The former national head of counter terrorism is to lead an inquiry into 25 Birmingham schools over allegations of a hard-line Islamist takeover plot.
But the appointment of Peter Clarke, an ex-deputy assistant commissioner of the Met, was described as "desperately unfortunate" by the chief constable of West Midlands Police, Chris Sims.
The Department for Education (DfE) has appointed Mr Clarke to review evidence.
Birmingham City Council said it had more than 200 reports over its inquiry.
Mr Sims added: "Peter Clarke has many qualities but people will inevitably draw unwarranted conclusions from his former role as National Co-ordinator for Counter Terrorism."
Mr Clarke's background includes leading the investigation into the London 7 July bombings, in 2005.
The city council's Labour leader, Sir Albert Bore, said: "He [Mr Clarke] will have to build relationship with the community, the community of Birmingham, the Muslim community of Birmingham.
"And coming with a background which is that of counter-terrorism doesn't make for a good starting point.
"I think many of the community in Birmingham would not want an investigation to be conducted along those lines because they do not believe that the activities in the schools are the starting point for terrorism in the city."
Khalid Mahmood, Labour MP for Birmingham Perry Barr, also questioned the appointment.
"It's the perception that it gives to people across the country - that this is an issue of terrorism, not about structures and how schools work," he said. "And that would be detrimental to the Muslim community, not just in Birmingham, but across the whole country."
The so-called "Operation Trojan Horse" letter, which came to light in March, purported to outline a template on how schools could be pushed into adopting more Islamic cultures.
Apparently written by someone in Birmingham to a contact in Bradford last year, the undated and unsigned document proposed a co-ordinated effort of installing governors and replacing staff - including head teachers - who were unsympathetic to Muslim doctrines.
It claimed the tactics had been successfully deployed at several schools in Birmingham.
Mr Clarke, who has been appointed education commissioner, is due to report back with his findings in the summer and his remit will cover local council-run primary and secondary schools as well as academies.
Explaining the appointment, Education Secretary Michael Gove said: "I have already asked Ofsted to inspect a number of schools of concern and these investigations are ongoing.
"But wider, more comprehensive action is needed.
"These allegations need either to be substantiated and firm action taken, or to be shown to be baseless.
"We cannot allow uncertainty for parents or pupils to persist."
A DfE spokeswoman said Peter Clarke's background made him "exactly the right appointment for this important job" and that he had worked for many years with diverse communities.
"He has long experience of leading sensitive investigations, and has earned a reputation for thoroughness, integrity and independence," she added.

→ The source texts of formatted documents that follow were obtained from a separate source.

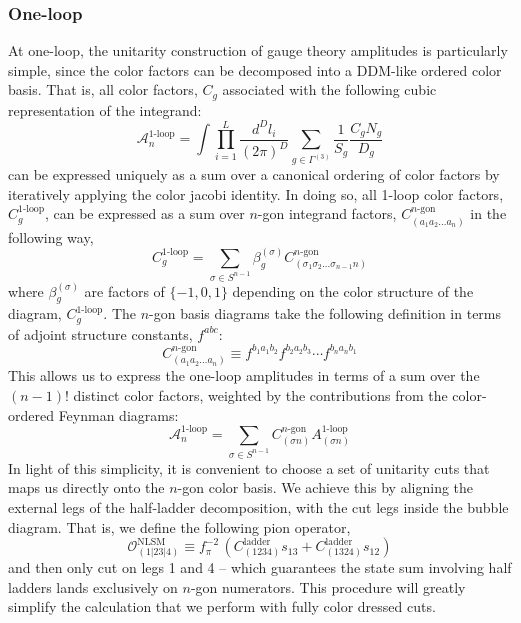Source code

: \documentclass[12pt,letter]{article}
\def\be{\begin{equation}}
\def\ee{\end{equation}}
\begin{document}
\subsubsection{One-loop}\label{sec:1loopNLSM}
At one-loop, the unitarity construction of gauge theory amplitudes is particularly simple, since the color factors can be decomposed into a DDM-like ordered color basis. That is, all color factors, $C_g$ associated with the following cubic representation of the integrand:
\begin{equation}
\mathcal{A}^{1\text{-loop}}_{n} = \int \prod_{i=1}^L \frac{d^D l_i}{(2\pi)^D} \sum_{g\in \Gamma^{(3)}} \frac{1}{S_g}\frac{C_g N_g}{D_g}
\end{equation}
can be expressed uniquely as a sum over a canonical ordering of color factors by iteratively applying the color jacobi identity. In doing so, all 1-loop color factors, $C^{1\text{-loop}}_g$, can be expressed as a sum over $n$-gon integrand factors, $C^{n\text{-gon}}_{(a_1a_2...a_n)}$ in the following way,
\begin{equation}
C^{1\text{-loop}}_g = \sum_{\sigma\in S^{n-1}} \beta^{(\sigma)}_g C^{n\text{-gon}}_{(\sigma_{1}\sigma_{2}...\sigma_{n-1}n)} 
\end{equation}
where $\beta^{(\sigma)}_g$ are factors of $\{-1,0,1\}$ depending on the color structure of the diagram, $C^{1\text{-loop}}_g$. The $n$-gon basis diagrams take the following definition in terms of adjoint structure constants, $f^{abc}$:
\begin{equation}
C^{n\text{-gon}}_{(a_1a_2...a_n)} \equiv f^{b_1 a_1 b_2}f^{b_2 a_2 b_3}\cdots f^{b_{n} a_{n} b_1}
\end{equation}
This allows us to express the one-loop amplitudes in terms of a sum over the $(n-1)!$ distinct color factors, weighted by the contributions from the color-ordered Feynman diagrams:
\begin{equation}
\mathcal{A}^{1\text{-loop}}_n = \sum_{\sigma \in S^{n-1}} C^{n\text{-gon}}_{(\sigma n)} A^{1\text{-loop}}_{(\sigma n)}
\end{equation}
In light of this simplicity, it is convenient to choose a set of unitarity cuts that maps us directly onto the $n$-gon color basis. We achieve this by aligning the external legs of the half-ladder decomposition, with the cut legs inside the bubble diagram. That is, we define the following pion operator,
\be
 \mathcal{O}^{\text{NLSM}}_{(1|23|4)} \equiv f_\pi^{-2}\,\left(C^{\text{ladder}}_{(1234)} s_{13}+ C^{\text{ladder}}_{(1324)}s_{12}\right)
\ee
and then only cut on legs 1 and 4 -- which guarantees the state sum involving half ladders lands exclusively on $n$-gon numerators. This procedure will greatly simplify the calculation that we perform with fully color dressed cuts. 
\end{document}
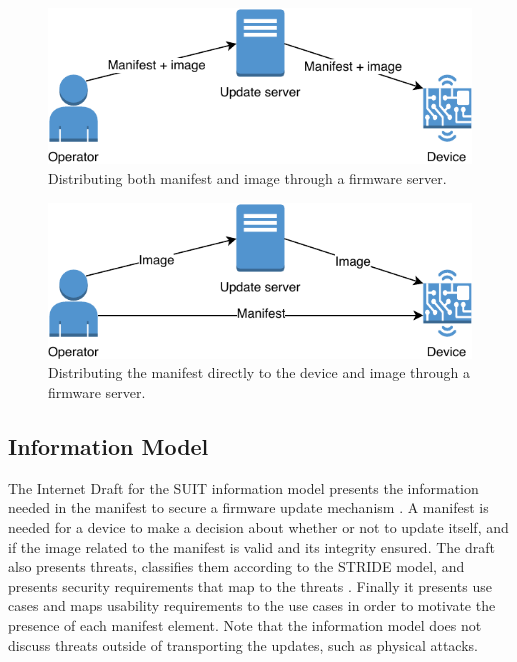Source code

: \documentclass[0-thesis.tex]{subfiles}
\begin{document}
\begin{figure}
    \caption{Distributing both manifest and image through a firmware server.}   
    \label{fig:manifest-image-combined-distribution}
    \includegraphics{images/together.pdf}
\end{figure}

\begin{figure}
    \caption{Distributing the manifest directly to the device and image through a firmware server.}
    \label{fig:manifest-image-separate-distribution}
    \includegraphics{images/separate.pdf}
\end{figure}

\subsection{Information Model}
\label{ssec:information-model}
The Internet Draft for the SUIT information model presents the information needed in the
manifest to secure a firmware update mechanism \parencite{suit-information-model}. A
manifest is needed for a device to make a decision about whether or not to update itself,
and if the image related to the manifest is valid and its integrity ensured. The draft
also presents threats, classifies them according to the STRIDE model, and presents
security requirements that map to the threats \parencite{stride}. Finally it presents use
cases and maps usability requirements to the use cases in order to motivate the presence
of each manifest element. Note that the information model does not discuss threats outside
of transporting the updates, such as physical attacks.
\end{document}
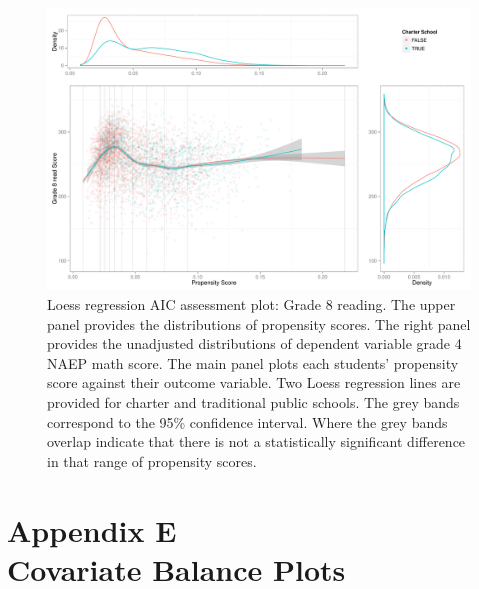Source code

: \begin{figure}[h!]
\begin{center}
\includegraphics{../Figures2009/g8read-loessAIC.pdf}
\caption[Loess regression AIC assessment plot: Grade 8 reading]{Loess regression AIC assessment plot: Grade 8 reading. The upper panel provides the distributions of propensity scores. The right panel provides the unadjusted distributions of dependent variable grade 4 NAEP math score. The main panel plots each students' propensity score against their outcome variable. Two Loess regression lines are provided for charter and traditional public schools. The grey bands correspond to the 95\% confidence interval. Where the grey bands overlap indicate that there is not a statistically significant difference in that range of propensity scores.}
\label{fig:g8read:loess}
\end{center}
\end{figure}


\clearpage
{}
\section*{Appendix E\\Covariate Balance Plots}
\label{appendixE}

But Bob Jones, the elected West Midlands Police and Crime Commissioner, said: "My main concern is that the Secretary of State is attempting to divert attention away from the governance and diversity issues that might be embarrassing to his policies and approach to school governance."
The DfE said Mr Clarke would be responsible for analysing "evidence of extremist infiltration in both academies and council-run schools".
The department said Mr Clarke would be accountable to Mr Gove and would work closely with the city council, which has appointed former head teacher Ian Kershaw as its own chief advisor for the inquiry.
Norman Smith, the BBC's chief political correspondent, said government sources had denied Mr Clarke's appointment was evidence of a possible terrorist link.
He added sources said Mr Clarke had been appointed because he was a "top policeman who will get to the bottom of what has been going on".
The council's investigation, running in parallel to the DfE's inquiry, is due to initially report back in May.
Ofsted has been sent in to inspect 15 Birmingham schools in recent weeks, after the Trojan Horse allegations first broke.
The Society Of Local Authority Chief Executives said the involvement of so many bodies in multiple investigations "demonstrated the confusion caused by recent reforms and highlighted the need for clearer lines of responsibility".
With the spread of academies, free schools and others outside of the local authority's control, the society said the accountability system for schools in England was "broken and in need of urgent review".
Since the Trojan Horse letter surfaced, a number of school staff have come forward to make various allegations.
These include claims of boys and girls being segregated in classrooms and assemblies, sex education being banned and non-Muslim staff bullied.
Park View Education Trust, which was implicated in the original document, has rejected claims of a takeover.
Its chairman Tahir Alam said it was facing a "witch hunt" based on "all sorts of false allegations" and an internal investigation had found no evidence to substantiate the claims.